We finally reach an unassuming wire fence. A factory billows smoke in the distance.
“This is the real border,” explains Alexis, “but most people don’t realize that.”
There’s a group of farmers up ahead, waiting for us. I feel lightheaded from the sun and my exhaustion, and now I’m supposed to say something to introduce myself. The phrases I copied from the Creole grammar book are right here in my tiny reporter’s notebook. When my turn comes, I stand up.
Sweat tickles the hairs on my upper lip. I clear my throat. “Mwen rele Fabienne,” I start to read aloud, but my hands are trembling and the words are swimming off the paper and sliding into the earth. I clear my throat and squint at my notebook. I try to hear my mother’s voice speaking Creole, to imitate what she would have said. It’s no use. My voice trembles while I sniff back tears.
“You’re crying,” says one of the farmers. I look up and recognize his face. Earlier, when we were walking through his land, he had spotted me and called out in Creole, “You’re Haitian, aren’t you? I can tell by your beautiful skin.” But now his voice is sharp: “You’re crying, but we’re the ones with a reason to cry.”
I have a reason too. I can understand my parents’ language but can’t use it here, now, for a simple greeting. I can translate long speeches from Creole to English for Miranda, yet can’t string together one simple sentence when I need to. I am functionally illiterate in what should be my mother tongue, a fumbling tourist in what should be my homeland. The farmers stare at me in silence, and I look down at the ground, wishing it would swallow me up.

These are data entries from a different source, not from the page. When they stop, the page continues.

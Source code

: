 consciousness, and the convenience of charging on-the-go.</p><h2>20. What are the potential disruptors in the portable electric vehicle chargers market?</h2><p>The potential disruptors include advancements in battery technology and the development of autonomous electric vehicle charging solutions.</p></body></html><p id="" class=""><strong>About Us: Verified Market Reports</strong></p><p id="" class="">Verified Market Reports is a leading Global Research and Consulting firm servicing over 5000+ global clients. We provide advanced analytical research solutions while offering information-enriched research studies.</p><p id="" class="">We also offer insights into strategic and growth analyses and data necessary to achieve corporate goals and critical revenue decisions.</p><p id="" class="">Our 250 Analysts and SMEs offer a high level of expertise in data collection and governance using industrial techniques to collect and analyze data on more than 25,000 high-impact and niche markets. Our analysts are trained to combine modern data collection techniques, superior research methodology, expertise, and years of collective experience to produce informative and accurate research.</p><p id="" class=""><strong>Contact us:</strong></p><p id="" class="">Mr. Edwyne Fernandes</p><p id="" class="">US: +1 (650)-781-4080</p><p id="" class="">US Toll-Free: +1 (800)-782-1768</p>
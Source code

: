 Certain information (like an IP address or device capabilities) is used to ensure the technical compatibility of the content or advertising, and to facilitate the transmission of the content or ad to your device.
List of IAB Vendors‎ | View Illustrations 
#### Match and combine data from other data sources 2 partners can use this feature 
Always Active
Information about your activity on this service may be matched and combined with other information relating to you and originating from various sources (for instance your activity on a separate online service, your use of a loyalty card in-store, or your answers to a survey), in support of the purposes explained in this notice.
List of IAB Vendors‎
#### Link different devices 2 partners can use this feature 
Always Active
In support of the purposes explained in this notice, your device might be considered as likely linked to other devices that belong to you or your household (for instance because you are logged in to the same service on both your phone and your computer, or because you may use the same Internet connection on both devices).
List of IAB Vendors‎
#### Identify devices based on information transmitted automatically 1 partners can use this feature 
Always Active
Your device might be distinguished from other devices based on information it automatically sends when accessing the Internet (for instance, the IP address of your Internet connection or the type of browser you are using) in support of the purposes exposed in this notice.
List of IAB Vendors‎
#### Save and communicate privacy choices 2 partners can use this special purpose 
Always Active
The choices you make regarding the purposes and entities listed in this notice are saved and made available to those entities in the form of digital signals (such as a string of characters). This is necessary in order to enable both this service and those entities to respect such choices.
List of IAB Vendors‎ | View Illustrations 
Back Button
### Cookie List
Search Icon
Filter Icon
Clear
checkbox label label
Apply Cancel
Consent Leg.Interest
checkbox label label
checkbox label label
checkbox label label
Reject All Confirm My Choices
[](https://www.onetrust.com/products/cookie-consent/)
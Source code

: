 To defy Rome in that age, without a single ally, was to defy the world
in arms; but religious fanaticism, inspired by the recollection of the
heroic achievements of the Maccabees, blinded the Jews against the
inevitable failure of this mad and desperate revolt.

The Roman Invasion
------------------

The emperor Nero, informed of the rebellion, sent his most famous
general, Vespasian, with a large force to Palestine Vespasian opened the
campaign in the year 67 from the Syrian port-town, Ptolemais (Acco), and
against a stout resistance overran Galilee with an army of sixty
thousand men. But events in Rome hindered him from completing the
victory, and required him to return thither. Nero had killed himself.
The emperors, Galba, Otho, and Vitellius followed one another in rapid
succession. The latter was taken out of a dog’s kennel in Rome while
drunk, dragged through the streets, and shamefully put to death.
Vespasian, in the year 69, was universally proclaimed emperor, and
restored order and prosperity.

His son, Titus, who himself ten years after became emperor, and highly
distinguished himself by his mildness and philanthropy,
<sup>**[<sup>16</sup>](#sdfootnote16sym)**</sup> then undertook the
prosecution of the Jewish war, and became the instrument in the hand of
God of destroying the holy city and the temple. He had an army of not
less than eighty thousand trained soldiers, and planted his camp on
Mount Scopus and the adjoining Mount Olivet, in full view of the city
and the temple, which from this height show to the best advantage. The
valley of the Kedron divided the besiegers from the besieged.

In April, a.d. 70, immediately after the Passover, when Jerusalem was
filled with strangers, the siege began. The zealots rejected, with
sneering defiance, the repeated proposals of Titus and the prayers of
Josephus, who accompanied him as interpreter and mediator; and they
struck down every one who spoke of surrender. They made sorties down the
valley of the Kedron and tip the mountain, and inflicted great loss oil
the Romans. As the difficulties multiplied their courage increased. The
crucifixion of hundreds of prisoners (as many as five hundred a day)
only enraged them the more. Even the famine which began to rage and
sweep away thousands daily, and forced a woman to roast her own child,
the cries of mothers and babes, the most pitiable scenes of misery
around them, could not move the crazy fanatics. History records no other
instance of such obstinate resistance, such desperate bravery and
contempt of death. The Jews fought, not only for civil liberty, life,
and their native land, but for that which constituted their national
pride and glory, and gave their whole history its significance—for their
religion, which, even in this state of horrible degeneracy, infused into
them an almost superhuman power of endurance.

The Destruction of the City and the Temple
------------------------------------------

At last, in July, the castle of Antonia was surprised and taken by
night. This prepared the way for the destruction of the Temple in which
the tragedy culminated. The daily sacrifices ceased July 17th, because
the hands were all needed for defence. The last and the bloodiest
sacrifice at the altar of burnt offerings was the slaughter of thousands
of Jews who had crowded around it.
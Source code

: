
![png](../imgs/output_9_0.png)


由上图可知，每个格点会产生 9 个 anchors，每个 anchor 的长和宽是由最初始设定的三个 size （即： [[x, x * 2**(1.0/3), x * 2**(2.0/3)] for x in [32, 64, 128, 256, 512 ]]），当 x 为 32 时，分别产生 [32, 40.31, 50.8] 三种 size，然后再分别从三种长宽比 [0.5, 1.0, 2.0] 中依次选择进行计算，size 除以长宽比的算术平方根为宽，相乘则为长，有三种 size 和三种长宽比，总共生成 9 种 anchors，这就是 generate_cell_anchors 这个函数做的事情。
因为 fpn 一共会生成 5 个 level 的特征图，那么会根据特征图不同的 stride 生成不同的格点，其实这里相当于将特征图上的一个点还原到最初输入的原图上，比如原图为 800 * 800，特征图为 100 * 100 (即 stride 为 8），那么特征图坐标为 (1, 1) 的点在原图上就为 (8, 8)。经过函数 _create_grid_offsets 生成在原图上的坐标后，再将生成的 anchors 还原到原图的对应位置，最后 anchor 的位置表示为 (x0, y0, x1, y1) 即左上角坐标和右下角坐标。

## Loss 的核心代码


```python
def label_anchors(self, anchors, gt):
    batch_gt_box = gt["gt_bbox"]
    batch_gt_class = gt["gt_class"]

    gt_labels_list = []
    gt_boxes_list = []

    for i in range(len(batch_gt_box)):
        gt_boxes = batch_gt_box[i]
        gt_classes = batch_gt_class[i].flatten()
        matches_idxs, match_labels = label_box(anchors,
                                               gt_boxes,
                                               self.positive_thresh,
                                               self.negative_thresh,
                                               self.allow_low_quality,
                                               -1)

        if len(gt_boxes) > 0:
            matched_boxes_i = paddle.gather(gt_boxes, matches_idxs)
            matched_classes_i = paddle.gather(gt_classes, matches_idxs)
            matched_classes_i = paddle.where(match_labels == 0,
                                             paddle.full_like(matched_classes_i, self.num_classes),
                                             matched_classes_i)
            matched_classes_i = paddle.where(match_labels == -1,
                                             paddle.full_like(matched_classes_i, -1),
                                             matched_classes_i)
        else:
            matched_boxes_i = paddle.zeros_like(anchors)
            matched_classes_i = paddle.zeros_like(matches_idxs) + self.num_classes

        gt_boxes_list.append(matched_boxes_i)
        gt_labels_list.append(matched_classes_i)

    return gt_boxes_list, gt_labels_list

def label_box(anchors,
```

The farmers begin to tell stories of being threatened and forced to sell their land so a free-trade zone can be built. “We will fight for this land until we die!” they yell, waving their machetes. But some say they’re afraid of what may happen if they don’t sell. Alexis listens to all of it along with us, then he asks if there’s a way they can put their heads together.
“What people learn with their eyes, they don’t forget,” he says. He holds up a small poster of a big fish ready to eat a little fish, with other small fish swimming away in fear. His next poster shows all the little fish biting the tail of the big one. “Are fish more intelligent than people?” he asks.
The farmers murmur, shaking their heads.
“You need to unite in your battle,” he adds, “then we can accompany you.”
The farmers applaud Alexis and gather around him, all talking at once. Miranda is beaming, like a woman in love.